▸ **Exercise objective**
Reproduce, without any change, the span of lines from the opening of the records below to the line containing "逻辑结构指的是数据间的关系，", inclusive.

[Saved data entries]
┌──
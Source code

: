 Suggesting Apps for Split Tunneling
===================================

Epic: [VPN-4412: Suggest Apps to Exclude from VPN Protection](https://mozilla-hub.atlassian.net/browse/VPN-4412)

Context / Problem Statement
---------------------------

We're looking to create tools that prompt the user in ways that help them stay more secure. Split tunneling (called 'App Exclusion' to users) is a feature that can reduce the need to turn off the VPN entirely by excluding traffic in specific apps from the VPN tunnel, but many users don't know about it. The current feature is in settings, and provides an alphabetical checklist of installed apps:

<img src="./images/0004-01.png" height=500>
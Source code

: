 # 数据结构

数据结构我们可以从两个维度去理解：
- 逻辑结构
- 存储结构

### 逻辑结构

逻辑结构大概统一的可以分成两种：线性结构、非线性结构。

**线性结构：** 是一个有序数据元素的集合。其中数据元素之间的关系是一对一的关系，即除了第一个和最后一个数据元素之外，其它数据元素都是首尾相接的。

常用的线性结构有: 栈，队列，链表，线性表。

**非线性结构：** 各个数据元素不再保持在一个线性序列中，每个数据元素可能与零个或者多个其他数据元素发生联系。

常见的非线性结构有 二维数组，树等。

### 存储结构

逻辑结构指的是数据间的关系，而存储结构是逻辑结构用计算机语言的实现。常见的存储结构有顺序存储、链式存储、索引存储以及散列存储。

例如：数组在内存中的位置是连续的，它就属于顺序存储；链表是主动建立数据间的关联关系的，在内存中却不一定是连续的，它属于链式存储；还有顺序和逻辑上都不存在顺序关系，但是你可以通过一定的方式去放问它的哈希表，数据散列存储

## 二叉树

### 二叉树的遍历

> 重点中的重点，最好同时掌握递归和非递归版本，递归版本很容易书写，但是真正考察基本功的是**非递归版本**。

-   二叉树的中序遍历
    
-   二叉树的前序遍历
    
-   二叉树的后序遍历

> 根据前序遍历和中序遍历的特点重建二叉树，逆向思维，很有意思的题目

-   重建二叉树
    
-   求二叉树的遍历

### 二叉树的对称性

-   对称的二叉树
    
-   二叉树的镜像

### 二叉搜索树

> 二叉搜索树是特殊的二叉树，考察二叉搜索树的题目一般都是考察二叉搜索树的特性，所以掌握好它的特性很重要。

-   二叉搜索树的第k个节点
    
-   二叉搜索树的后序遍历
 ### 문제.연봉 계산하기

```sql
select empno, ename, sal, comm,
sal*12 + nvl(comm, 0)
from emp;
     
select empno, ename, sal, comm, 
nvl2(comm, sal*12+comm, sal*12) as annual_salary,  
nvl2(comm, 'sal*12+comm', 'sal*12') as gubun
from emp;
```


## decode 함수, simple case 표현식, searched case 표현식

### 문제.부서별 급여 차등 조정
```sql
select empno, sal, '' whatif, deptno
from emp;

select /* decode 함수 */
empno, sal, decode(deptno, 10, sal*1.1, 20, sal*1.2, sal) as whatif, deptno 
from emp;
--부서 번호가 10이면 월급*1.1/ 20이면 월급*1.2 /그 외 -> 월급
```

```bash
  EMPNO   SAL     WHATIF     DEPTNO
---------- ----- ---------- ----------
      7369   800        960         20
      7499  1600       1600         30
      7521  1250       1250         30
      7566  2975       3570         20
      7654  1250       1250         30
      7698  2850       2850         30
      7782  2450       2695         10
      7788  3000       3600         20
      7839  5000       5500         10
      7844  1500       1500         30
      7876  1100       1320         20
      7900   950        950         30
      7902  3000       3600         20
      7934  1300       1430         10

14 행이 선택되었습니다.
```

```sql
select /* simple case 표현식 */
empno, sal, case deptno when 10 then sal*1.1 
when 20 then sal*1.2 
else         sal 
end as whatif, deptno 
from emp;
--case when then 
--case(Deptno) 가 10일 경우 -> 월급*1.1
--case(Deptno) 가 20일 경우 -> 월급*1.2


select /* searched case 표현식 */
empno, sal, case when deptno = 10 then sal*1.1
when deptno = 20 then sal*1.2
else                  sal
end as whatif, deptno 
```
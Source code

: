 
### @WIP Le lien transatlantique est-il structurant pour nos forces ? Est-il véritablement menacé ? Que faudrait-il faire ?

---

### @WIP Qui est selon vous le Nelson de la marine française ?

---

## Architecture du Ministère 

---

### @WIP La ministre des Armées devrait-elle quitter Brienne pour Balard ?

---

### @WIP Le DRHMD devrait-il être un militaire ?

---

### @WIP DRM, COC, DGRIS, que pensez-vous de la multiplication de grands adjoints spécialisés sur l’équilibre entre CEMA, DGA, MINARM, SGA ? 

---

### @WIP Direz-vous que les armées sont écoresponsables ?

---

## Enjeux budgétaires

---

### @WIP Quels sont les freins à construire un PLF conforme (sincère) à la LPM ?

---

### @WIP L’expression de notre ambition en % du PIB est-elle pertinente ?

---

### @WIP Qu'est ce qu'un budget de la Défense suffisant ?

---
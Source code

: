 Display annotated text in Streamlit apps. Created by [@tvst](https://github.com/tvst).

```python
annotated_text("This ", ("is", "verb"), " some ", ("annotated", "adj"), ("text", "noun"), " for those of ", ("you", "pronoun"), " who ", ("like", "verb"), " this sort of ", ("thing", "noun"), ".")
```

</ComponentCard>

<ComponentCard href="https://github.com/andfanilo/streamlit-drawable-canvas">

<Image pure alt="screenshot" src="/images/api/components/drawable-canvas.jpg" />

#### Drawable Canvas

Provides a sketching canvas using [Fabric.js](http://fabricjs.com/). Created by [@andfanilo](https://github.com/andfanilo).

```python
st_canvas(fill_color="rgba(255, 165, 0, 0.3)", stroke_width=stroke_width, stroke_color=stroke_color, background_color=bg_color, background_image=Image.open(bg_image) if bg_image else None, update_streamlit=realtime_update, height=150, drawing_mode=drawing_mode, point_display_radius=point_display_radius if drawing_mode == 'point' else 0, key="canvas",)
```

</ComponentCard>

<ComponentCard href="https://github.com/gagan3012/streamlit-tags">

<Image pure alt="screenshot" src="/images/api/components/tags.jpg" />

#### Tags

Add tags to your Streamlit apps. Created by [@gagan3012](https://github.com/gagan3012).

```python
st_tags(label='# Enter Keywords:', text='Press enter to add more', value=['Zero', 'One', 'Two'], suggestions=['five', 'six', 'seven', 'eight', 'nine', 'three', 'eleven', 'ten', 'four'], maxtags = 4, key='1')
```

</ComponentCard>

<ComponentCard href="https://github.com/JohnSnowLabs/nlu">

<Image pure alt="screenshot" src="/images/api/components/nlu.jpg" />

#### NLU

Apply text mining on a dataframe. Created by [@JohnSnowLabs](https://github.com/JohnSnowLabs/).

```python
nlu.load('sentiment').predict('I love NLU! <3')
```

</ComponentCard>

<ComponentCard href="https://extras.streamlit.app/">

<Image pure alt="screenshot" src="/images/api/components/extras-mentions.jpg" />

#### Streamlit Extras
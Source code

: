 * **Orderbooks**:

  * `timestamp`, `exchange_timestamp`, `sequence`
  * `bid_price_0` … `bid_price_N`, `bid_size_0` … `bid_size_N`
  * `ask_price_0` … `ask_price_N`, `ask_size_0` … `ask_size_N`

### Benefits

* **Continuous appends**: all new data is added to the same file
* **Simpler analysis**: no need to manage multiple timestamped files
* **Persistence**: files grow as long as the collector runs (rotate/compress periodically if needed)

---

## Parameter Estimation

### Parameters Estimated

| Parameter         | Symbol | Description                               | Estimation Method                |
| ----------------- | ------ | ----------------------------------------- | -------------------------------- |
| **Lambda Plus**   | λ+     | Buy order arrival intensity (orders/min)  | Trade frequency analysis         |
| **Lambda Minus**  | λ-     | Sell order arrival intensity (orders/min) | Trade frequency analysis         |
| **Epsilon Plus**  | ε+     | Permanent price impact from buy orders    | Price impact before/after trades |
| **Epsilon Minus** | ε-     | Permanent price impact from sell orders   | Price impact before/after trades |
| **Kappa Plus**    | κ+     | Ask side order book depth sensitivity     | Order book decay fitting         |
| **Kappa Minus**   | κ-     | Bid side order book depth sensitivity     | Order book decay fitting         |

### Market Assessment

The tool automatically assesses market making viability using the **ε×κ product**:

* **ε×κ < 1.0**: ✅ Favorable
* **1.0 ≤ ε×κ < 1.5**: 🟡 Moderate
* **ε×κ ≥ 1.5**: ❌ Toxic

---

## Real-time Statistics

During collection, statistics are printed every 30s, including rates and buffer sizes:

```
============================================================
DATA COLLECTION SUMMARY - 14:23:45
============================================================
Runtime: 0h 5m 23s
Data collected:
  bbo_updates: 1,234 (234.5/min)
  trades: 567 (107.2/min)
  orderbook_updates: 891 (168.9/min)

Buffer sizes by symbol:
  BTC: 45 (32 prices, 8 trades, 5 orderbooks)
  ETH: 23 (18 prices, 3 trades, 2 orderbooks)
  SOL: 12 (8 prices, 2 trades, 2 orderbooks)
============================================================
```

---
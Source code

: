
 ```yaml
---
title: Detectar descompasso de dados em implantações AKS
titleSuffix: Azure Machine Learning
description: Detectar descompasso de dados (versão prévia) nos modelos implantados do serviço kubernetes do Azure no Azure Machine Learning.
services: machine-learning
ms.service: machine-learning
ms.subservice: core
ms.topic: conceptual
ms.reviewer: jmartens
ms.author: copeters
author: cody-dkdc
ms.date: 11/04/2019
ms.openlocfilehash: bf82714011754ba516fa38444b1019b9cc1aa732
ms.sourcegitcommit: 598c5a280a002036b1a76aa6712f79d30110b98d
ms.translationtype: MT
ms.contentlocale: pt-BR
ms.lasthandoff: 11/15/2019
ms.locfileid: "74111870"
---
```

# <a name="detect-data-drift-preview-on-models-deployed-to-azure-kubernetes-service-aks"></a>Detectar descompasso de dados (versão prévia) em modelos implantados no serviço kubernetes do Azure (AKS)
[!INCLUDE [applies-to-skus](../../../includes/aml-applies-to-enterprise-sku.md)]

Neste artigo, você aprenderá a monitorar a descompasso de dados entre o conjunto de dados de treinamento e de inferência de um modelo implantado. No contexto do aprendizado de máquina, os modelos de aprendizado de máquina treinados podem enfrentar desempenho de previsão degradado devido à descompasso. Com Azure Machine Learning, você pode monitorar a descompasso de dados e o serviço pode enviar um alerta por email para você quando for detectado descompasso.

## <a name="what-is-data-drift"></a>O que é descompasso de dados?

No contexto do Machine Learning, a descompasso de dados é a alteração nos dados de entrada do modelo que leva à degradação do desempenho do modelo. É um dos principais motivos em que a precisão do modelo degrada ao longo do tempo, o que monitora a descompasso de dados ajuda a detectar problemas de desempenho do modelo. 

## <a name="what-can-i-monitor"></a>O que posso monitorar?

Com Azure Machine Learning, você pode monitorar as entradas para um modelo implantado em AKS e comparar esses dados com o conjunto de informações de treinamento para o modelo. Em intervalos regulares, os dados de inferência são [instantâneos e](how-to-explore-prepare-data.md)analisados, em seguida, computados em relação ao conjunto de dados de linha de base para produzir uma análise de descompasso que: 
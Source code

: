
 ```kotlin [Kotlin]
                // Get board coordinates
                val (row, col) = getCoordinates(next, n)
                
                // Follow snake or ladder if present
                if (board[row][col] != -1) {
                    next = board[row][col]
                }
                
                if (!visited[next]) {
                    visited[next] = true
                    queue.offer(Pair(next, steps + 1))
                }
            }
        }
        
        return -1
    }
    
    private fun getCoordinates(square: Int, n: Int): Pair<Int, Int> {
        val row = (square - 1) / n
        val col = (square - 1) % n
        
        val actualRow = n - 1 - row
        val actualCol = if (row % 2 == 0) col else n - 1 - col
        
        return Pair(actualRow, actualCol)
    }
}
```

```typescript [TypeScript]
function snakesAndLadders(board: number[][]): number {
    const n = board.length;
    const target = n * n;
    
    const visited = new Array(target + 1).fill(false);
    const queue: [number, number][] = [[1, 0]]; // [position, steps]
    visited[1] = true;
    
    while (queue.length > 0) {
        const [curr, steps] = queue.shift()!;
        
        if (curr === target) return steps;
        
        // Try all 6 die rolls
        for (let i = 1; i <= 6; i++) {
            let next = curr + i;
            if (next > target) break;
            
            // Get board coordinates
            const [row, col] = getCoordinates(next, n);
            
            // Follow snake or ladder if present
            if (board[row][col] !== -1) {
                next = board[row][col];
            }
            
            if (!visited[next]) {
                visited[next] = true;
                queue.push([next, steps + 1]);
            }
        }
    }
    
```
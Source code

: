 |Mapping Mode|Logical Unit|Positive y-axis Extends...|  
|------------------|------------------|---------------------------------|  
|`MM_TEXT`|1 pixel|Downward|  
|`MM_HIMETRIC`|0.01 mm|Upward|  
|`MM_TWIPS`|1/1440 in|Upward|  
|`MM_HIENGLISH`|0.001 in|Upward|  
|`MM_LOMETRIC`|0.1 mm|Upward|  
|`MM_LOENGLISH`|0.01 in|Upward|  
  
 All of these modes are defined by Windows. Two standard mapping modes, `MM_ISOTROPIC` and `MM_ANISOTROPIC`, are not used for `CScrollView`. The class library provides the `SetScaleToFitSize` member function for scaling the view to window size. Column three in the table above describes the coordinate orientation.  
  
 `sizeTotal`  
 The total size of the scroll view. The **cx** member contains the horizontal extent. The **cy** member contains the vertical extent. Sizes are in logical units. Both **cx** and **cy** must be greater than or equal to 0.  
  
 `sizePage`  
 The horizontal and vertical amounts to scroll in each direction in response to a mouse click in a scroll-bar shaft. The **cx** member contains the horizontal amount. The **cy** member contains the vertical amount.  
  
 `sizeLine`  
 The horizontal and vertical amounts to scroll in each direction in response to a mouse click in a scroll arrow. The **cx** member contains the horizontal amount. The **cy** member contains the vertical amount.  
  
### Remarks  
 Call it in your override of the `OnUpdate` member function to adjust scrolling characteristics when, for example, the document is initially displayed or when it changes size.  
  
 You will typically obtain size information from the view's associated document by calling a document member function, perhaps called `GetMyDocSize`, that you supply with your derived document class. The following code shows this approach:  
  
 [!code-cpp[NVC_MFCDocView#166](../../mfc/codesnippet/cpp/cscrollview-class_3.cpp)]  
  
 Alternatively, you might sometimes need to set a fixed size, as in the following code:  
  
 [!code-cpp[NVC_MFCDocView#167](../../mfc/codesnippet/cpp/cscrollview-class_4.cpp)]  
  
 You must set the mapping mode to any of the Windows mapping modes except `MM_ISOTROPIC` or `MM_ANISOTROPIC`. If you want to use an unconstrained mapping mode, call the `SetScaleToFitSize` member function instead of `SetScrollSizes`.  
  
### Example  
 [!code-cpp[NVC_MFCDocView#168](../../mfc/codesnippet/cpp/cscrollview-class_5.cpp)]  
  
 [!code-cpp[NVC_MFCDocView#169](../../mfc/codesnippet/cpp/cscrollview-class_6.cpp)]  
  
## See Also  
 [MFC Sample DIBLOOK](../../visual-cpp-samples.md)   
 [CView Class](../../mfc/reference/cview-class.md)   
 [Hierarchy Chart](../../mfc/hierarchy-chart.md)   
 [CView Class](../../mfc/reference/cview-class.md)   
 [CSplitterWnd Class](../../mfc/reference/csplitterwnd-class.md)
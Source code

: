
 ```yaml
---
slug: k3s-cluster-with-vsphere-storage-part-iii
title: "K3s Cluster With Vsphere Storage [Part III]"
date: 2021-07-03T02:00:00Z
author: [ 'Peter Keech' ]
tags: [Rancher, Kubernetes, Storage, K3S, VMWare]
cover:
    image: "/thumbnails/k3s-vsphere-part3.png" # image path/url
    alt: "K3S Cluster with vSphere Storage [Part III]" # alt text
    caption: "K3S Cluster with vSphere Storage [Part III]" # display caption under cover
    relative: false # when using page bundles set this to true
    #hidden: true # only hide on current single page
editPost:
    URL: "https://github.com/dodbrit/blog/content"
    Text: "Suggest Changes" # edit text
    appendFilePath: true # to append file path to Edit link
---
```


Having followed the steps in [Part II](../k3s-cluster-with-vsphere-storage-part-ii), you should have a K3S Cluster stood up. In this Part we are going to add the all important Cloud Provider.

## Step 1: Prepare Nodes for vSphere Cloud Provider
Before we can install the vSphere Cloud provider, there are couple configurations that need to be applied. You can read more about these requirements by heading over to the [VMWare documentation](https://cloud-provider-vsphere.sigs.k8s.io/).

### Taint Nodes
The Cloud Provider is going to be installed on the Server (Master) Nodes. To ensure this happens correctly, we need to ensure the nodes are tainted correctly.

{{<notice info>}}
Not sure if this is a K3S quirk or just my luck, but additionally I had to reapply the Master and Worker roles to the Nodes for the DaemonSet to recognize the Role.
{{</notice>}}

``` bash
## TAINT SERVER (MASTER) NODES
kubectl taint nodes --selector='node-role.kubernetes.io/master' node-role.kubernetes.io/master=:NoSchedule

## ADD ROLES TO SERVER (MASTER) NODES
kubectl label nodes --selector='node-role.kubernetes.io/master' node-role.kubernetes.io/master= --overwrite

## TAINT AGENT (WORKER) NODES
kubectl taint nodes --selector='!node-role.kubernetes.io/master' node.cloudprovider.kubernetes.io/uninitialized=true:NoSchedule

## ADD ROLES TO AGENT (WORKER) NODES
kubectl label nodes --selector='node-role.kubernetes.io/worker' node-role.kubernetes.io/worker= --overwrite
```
└──
▸ **Result for this task**
Source code

: Suggesting Apps for Split Tunneling
===================================

Epic: [VPN-4412: Suggest Apps to Exclude from VPN Protection](https://mozilla-hub.atlassian.net/browse/VPN-4412)

Context / Problem Statement
---------------------------

We're looking to create tools that prompt the user in ways that help them stay more secure. Split tunneling (called 'App Exclusion' to users) is a feature that can reduce the need to turn off the VPN entirely by excluding traffic in specific apps from the VPN tunnel, but many users don't know about it. The current feature is in settings, and provides an alphabetical checklist of installed apps:

<img src="./images/0004-01.png" height=500>
Source code

: # 数据结构

数据结构我们可以从两个维度去理解：
- 逻辑结构
- 存储结构

### 逻辑结构

逻辑结构大概统一的可以分成两种：线性结构、非线性结构。

**线性结构：** 是一个有序数据元素的集合。其中数据元素之间的关系是一对一的关系，即除了第一个和最后一个数据元素之外，其它数据元素都是首尾相接的。

常用的线性结构有: 栈，队列，链表，线性表。

**非线性结构：** 各个数据元素不再保持在一个线性序列中，每个数据元素可能与零个或者多个其他数据元素发生联系。

常见的非线性结构有 二维数组，树等。

### 存储结构

逻辑结构指的是数据间的关系，而存储结构是逻辑结构用计算机语言的实现。常见的存储结构有顺序存储、链式存储、索引存储以及散列存储。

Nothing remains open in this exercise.